____ Records for this task

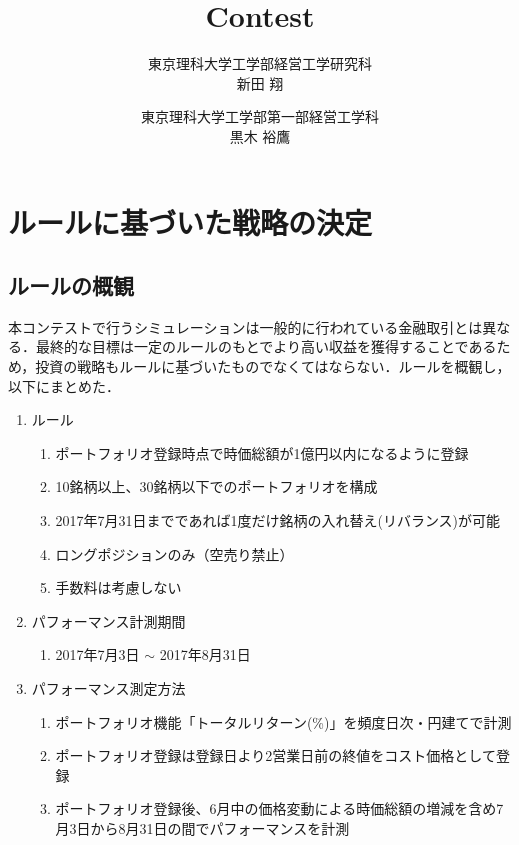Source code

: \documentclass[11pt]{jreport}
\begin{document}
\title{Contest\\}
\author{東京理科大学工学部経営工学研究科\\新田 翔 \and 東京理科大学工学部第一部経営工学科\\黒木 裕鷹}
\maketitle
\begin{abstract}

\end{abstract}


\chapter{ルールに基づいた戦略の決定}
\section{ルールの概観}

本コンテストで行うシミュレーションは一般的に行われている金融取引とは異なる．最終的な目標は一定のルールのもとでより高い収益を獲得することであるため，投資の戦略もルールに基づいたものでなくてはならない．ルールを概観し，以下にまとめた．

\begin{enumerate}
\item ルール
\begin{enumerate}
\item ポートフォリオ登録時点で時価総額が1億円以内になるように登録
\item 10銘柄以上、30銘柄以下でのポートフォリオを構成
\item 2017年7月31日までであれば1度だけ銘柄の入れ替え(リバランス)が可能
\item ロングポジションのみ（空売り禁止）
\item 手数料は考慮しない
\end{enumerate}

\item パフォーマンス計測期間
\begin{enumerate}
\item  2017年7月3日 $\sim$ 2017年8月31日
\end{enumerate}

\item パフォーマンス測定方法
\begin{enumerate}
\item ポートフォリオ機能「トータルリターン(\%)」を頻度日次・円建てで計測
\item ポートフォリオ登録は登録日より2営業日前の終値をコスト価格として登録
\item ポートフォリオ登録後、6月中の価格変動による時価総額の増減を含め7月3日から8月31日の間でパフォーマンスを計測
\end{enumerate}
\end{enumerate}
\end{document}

________
____ Records for this task

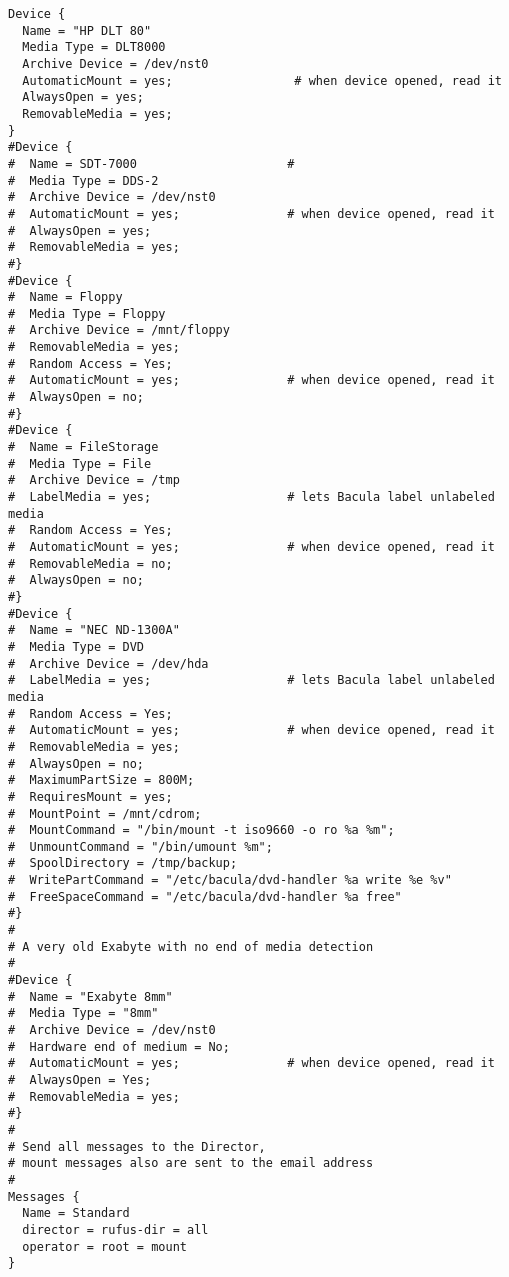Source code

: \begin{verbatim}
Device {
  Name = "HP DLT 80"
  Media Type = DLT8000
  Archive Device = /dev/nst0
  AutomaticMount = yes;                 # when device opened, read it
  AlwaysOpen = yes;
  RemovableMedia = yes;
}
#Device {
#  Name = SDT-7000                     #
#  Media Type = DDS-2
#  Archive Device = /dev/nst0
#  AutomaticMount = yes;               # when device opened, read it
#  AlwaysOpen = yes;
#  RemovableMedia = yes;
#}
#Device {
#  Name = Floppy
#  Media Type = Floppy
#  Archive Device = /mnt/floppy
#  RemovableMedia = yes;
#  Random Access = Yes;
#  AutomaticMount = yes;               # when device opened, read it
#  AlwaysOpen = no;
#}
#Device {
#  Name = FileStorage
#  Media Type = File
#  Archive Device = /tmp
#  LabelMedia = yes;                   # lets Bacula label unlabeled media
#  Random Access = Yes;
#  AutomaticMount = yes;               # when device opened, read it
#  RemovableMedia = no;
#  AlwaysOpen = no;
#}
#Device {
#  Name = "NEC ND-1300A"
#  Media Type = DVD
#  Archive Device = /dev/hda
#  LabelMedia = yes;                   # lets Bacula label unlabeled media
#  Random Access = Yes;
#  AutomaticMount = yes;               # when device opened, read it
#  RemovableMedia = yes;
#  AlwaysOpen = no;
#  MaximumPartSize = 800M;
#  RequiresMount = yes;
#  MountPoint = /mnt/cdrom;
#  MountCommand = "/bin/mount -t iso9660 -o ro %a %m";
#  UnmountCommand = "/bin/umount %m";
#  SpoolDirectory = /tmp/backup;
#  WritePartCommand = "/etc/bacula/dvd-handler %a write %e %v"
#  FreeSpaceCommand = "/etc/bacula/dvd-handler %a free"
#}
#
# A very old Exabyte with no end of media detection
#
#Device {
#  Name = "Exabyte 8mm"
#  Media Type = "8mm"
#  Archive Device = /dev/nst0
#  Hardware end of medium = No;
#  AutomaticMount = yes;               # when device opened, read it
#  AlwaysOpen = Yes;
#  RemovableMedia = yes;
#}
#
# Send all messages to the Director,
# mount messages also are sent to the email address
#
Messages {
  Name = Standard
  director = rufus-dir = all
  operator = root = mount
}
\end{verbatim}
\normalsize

________
____ Records for this task

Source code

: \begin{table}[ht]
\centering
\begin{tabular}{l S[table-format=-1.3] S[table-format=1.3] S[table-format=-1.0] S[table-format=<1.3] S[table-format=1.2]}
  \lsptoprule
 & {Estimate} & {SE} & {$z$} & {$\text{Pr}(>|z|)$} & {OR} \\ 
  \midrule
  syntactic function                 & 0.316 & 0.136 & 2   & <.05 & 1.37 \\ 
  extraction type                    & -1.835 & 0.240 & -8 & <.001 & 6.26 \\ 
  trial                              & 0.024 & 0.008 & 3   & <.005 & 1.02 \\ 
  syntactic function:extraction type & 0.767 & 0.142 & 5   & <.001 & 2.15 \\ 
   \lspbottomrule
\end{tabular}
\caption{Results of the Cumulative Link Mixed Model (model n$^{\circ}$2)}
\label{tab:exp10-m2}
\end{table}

________

About this task -> Gather all lines from the records above in which "handler" appears.

Written solution ->
#  WritePartCommand = "/etc/bacula/dvd-handler %a write %e %v"
#  FreeSpaceCommand = "/etc/bacula/dvd-handler %a free"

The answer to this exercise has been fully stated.